[Extracted information — start]

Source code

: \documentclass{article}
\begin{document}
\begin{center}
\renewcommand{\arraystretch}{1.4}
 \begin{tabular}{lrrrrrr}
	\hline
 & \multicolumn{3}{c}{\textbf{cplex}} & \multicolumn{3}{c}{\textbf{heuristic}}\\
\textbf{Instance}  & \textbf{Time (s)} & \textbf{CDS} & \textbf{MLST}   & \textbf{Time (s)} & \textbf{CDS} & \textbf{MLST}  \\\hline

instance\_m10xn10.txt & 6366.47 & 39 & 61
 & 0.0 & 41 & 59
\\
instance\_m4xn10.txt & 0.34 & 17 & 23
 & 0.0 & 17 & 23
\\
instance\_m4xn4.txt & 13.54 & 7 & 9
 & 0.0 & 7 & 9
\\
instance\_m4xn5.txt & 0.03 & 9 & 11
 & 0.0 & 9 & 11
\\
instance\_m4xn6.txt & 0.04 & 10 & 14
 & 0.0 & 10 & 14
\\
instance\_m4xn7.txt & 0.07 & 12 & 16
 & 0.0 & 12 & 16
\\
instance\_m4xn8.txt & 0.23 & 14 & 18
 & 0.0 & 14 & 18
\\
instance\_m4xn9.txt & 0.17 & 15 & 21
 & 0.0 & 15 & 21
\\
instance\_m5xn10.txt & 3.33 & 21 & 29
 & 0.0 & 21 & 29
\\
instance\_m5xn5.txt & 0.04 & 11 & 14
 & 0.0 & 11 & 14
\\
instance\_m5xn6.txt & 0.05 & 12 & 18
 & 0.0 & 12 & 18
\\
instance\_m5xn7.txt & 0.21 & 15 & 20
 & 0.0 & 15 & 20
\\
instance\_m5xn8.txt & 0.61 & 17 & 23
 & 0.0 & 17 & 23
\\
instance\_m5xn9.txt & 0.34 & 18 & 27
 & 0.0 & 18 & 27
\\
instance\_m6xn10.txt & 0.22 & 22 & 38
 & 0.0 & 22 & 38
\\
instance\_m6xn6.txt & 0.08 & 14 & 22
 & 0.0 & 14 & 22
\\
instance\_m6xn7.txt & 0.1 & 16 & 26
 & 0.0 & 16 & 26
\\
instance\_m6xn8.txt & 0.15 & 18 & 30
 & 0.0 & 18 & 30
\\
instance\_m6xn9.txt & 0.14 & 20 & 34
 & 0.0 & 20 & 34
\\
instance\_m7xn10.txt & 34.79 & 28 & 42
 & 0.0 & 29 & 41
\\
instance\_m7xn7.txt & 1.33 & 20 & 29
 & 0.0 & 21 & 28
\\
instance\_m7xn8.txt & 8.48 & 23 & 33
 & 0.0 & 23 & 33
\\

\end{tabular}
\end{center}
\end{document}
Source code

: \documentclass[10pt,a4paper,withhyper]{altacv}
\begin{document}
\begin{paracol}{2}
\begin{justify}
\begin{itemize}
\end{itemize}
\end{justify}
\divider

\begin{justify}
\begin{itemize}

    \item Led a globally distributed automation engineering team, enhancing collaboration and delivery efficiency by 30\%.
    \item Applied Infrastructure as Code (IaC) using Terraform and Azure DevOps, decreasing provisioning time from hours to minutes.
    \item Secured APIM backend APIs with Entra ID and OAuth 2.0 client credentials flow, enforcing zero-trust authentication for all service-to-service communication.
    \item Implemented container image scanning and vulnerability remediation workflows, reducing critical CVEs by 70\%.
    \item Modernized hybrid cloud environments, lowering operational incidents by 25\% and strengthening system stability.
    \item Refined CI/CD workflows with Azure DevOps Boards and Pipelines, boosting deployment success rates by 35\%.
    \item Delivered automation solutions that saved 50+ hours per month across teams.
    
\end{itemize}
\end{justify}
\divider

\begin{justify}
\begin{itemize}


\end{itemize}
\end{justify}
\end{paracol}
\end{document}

[Extracted information — finish]

Task requirements: Would you copy every line of the entries in which "textbf" appears?

Result of the exercise:
 & \multicolumn{3}{c}{\textbf{cplex}} & \multicolumn{3}{c}{\textbf{heuristic}}\\
\textbf{Instance}  & \textbf{Time (s)} & \textbf{CDS} & \textbf{MLST}   & \textbf{Time (s)} & \textbf{CDS} & \textbf{MLST}  \\\hline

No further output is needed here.